Segment Start: RECORDS FOR THIS EXERCISE

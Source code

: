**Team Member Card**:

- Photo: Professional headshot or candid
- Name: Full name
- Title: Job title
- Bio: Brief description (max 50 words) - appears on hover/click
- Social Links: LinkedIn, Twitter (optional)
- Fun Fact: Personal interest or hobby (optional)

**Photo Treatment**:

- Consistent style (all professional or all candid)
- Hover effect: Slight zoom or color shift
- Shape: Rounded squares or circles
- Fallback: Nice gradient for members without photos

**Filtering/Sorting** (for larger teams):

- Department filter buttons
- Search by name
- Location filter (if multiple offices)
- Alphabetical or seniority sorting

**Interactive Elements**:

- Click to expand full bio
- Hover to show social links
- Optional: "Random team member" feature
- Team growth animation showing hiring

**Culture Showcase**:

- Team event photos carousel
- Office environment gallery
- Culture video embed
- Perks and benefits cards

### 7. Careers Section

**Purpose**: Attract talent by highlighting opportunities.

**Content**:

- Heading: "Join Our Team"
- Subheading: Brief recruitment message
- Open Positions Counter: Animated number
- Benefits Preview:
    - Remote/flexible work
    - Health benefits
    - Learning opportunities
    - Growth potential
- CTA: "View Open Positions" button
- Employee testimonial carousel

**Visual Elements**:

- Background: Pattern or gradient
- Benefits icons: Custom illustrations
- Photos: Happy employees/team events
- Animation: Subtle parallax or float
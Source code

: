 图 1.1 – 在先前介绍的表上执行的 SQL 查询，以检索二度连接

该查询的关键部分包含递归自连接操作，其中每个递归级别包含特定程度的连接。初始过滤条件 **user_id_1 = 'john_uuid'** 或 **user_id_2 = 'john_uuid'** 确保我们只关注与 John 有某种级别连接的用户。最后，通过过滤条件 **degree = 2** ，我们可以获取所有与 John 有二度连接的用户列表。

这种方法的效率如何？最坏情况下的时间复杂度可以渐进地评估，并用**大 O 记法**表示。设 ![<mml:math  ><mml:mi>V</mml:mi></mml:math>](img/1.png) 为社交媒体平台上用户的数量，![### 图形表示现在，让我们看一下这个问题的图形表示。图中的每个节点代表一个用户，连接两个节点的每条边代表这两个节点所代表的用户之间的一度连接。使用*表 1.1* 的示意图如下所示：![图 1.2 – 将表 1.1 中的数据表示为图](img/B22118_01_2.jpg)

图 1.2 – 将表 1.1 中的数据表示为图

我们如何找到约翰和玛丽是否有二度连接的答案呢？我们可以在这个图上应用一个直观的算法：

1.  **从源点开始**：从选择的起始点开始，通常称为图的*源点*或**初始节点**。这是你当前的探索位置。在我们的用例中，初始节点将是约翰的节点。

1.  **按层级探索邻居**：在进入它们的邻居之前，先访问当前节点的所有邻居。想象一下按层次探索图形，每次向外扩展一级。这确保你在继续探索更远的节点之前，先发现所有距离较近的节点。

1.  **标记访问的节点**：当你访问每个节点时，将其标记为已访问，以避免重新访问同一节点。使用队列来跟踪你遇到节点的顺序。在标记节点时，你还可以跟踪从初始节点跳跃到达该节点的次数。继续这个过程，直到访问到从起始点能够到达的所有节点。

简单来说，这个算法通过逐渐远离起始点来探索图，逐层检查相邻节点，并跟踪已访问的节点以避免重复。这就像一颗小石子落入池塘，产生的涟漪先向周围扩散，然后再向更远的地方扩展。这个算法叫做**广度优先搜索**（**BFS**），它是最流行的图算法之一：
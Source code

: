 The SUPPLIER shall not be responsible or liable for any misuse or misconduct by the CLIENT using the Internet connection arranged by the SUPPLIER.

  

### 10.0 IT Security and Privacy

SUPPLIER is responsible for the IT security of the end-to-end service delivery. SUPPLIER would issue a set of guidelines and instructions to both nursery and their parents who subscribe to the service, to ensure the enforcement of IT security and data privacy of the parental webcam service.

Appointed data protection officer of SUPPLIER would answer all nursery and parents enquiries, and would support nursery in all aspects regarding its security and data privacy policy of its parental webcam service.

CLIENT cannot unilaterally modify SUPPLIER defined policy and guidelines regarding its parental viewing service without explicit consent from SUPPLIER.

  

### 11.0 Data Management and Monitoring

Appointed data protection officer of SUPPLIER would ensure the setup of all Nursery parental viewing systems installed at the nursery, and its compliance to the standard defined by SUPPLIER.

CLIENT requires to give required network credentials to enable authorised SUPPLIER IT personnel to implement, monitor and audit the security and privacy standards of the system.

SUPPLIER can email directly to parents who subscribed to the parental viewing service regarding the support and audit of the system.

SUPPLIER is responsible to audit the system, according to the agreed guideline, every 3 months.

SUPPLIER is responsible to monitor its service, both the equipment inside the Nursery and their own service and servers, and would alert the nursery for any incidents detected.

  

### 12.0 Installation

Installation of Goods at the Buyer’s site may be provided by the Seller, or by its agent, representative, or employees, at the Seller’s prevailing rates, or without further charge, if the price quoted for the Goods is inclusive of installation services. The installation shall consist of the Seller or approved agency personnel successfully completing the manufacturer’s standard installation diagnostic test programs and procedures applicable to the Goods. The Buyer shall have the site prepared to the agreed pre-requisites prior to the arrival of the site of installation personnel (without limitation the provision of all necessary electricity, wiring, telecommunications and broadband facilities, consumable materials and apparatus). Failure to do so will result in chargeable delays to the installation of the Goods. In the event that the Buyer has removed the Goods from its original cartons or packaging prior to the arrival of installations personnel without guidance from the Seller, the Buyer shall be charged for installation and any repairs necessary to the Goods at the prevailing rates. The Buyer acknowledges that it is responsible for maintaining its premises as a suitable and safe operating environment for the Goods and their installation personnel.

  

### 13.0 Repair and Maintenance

Segment End: RECORDS FOR THIS EXERCISE
Segment Start: RECORDS FOR THIS EXERCISE

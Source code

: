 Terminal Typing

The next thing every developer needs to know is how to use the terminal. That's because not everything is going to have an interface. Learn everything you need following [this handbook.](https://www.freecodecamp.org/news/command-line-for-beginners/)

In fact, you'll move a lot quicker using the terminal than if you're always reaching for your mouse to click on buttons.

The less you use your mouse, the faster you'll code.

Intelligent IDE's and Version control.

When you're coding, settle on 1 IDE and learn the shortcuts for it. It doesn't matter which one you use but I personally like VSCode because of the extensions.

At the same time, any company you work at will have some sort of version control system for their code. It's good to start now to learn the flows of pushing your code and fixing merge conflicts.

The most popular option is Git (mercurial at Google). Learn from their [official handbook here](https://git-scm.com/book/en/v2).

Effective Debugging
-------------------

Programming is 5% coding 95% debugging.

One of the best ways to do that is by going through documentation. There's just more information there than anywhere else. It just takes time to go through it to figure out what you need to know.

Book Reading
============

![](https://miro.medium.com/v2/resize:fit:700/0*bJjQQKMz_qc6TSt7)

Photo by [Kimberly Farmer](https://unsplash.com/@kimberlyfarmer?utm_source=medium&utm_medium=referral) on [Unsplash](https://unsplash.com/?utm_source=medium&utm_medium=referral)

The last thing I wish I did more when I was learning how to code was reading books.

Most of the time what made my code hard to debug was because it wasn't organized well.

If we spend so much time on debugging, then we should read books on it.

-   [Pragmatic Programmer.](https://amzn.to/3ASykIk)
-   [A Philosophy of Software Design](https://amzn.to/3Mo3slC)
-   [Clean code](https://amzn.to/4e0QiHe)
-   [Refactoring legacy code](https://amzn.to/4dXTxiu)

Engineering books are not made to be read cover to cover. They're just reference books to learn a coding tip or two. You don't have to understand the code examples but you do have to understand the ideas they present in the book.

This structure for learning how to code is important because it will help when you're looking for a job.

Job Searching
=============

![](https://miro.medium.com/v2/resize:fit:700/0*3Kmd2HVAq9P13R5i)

Segment End: RECORDS FOR THIS EXERCISE

EXERCISE: After reading the records above, work out how many lines contain "your" and give that number only.

OUTPUT BELOW: 3